Economic opportunity or a major bubble
Bloomberg reported that concerns over an AI bubble have continued from 2025 into 2026, because investors have poured in money at levels never seen before, but in reality almost no one knows for sure whether these funds will deliver returns as expected.
Technology companies spending hundreds of billions of dollars on advanced chips and data centres are doing so not only to support rapidly growing chatbot use such as ChatGPT, Gemini and Claude, but also to prepare for a deeper structural shift: the movement of economic activity from humans to machines. Total costs could eventually rise to the trillions of dollars, funded by venture capital, debt, and more recently, novel “loop” financing structures, raising concern among Wall Street investors.

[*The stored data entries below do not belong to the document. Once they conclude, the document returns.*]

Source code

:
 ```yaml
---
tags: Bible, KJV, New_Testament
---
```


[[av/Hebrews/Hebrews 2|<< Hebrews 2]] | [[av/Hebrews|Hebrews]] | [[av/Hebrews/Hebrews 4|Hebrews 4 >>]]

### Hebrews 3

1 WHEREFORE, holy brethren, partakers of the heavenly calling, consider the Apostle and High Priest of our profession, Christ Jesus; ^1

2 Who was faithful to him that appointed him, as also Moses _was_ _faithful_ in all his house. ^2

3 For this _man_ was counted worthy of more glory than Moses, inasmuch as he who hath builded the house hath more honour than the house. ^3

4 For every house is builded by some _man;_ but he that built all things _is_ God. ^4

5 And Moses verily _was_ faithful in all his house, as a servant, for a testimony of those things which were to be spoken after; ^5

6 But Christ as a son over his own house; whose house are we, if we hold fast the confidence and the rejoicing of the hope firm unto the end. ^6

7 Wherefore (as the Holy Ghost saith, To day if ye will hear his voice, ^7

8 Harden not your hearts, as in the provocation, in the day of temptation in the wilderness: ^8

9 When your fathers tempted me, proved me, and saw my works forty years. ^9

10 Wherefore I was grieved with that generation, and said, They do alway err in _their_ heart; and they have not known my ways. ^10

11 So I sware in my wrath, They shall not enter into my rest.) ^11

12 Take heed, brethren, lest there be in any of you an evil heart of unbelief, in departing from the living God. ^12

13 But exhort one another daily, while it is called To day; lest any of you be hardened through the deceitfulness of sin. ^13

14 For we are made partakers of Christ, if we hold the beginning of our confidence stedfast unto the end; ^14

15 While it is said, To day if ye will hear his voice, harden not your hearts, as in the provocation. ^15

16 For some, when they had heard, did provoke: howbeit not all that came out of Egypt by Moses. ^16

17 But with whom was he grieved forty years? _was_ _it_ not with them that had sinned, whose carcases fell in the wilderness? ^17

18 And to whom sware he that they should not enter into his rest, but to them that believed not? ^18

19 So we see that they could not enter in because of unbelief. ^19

China in the chip and AI battlefield
Another major turning point that continues to shape this year is China becoming a key variable in the global AI battlefield, since launching the Chinese chatbot DeepSeek under restrictions on advanced chips from US sanctions. China chose a different path, focusing on AI that emphasises “efficiency and low cost” rather than chasing Western giant models.
DeepSeek is seen as a “warning signal” to the global AI industry, after China’s model can compete in many areas at significantly lower cost. Meanwhile, US and allied restrictions on exporting advanced chips and chip technologies have pushed China to accelerate development of its own AI supply chain, especially advanced chip development.
At the same time, the Chinese government has incorporated AI as a core pillar of its economic and technology development plans, pushing real-world deployment in industry, smart cities and the public sector. Analysts see AI competition between China and the United States shifting from “who has the bigger model” to “who can deploy AI more widely and more cost-effectively.”